Apple on Tuesday announced an updated Xserve that delivers up to twice the performance of its previous-generation server.
The combination of Intel's Nehalem Xeon processors and a new system architecture deliver up to an 89 percent performance-per-watt improvement. Xserve is available with one or two Intel Xeon processors, a low-power solid-state drive (SSD) and up to 3TB of internal storage. The Xserve includes an unlimited client license and sells for $2,999.
"The Xserve is the best work group server for our education, business and creative customers," said David Moody, Apple's vice president of worldwide Mac product marketing. "With up to twice the performance, better power efficiency, and an innovative SSD drive option, this is the best Xserve we've ever made."
Specing Out the New Xserve
The Xserve's Intel Xeon processors run at speeds up to 2.93 GHz. Each processor offers an integrated memory controller with three channels of 1066-MHz DDR3 ECC memory that Apple said delivers up to 2.4 times the memory bandwidth while cutting memory latency up to 40 percent. Using high-efficiency power supplies and intelligent thermal management, Apple said Xserve delivers a 19 percent reduction in idle power use.
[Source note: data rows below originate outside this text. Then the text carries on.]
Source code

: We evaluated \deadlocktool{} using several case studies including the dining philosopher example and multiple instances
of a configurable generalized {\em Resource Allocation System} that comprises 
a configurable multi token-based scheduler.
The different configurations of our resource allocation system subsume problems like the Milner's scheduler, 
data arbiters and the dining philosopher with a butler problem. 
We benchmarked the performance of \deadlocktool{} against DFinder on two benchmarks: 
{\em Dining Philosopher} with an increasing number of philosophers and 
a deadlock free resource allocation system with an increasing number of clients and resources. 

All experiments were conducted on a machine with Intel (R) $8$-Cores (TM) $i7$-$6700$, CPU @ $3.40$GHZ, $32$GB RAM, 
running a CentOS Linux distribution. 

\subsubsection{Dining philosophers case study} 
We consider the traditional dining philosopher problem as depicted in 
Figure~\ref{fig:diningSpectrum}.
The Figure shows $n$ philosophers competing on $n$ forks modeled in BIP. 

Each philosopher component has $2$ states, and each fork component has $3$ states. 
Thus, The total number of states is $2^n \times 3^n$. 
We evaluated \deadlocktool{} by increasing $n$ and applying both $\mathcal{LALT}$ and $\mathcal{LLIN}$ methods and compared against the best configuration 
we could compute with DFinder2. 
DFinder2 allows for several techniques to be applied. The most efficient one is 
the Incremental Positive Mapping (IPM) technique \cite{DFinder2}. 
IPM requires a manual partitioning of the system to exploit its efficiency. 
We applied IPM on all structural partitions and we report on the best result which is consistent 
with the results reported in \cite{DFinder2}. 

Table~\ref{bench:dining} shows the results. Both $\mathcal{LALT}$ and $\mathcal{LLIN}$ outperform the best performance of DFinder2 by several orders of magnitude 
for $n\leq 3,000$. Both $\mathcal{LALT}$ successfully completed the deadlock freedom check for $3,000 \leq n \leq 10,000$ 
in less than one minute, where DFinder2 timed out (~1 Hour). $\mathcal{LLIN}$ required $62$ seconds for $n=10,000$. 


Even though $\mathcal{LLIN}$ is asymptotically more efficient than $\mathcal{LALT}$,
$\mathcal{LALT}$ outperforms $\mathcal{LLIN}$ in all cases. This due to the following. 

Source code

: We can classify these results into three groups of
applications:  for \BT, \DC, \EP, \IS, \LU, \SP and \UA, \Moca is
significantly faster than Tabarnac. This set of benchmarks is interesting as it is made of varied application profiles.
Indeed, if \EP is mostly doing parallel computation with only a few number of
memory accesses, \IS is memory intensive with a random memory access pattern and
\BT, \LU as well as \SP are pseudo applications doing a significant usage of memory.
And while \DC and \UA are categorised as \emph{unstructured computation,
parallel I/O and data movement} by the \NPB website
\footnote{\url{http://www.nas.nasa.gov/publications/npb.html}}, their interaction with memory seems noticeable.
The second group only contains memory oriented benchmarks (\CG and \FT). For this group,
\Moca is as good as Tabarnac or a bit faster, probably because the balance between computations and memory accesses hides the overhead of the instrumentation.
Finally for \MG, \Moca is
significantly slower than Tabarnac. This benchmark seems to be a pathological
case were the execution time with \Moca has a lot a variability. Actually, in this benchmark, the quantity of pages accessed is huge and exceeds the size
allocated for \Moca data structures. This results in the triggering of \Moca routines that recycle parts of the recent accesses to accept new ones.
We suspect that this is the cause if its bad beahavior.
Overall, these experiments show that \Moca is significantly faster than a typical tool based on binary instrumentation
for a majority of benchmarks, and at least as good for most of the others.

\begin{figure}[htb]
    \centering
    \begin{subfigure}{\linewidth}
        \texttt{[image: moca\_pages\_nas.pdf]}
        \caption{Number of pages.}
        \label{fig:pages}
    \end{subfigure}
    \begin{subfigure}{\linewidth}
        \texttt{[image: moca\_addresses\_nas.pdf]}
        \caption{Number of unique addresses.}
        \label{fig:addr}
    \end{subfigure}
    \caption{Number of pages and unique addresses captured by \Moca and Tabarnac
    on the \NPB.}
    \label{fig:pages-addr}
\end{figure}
Xserve offers a 128GB SSD boot-drive option that demands only a fraction of the power of a hard disk and delivers up to 48 times faster random-access times without occupying a drive bay, according to Apple. Xserve's three 3.5-inch drive bays support both 7200 rpm SATA and 15,000 rpm SAS drives and can be configured with up to 3TB of internal storage.
Two PCI Express 2.0 x16 expansion slots provide massive I/O bandwidth to support the latest high-bandwidth expansion cards. Apple said the Xserve RAID card option now delivers improved performance up to 497MB/s and supports RAID levels 0, 1 and 5 with 512MB of cache without using a PCI Express expansion slot. A 72-hour backup battery is included for enhanced .
Leopard on Xserve
Every Xserve ships with an unlimited client edition of Leopard Server. The operating system supports Mac, Linux and Windows clients without the added cost of client-access licenses. According to Charles King, principal analyst at Pund-IT, this broad client support is a key reason Apple moved to Intel chips. Profit margins are another.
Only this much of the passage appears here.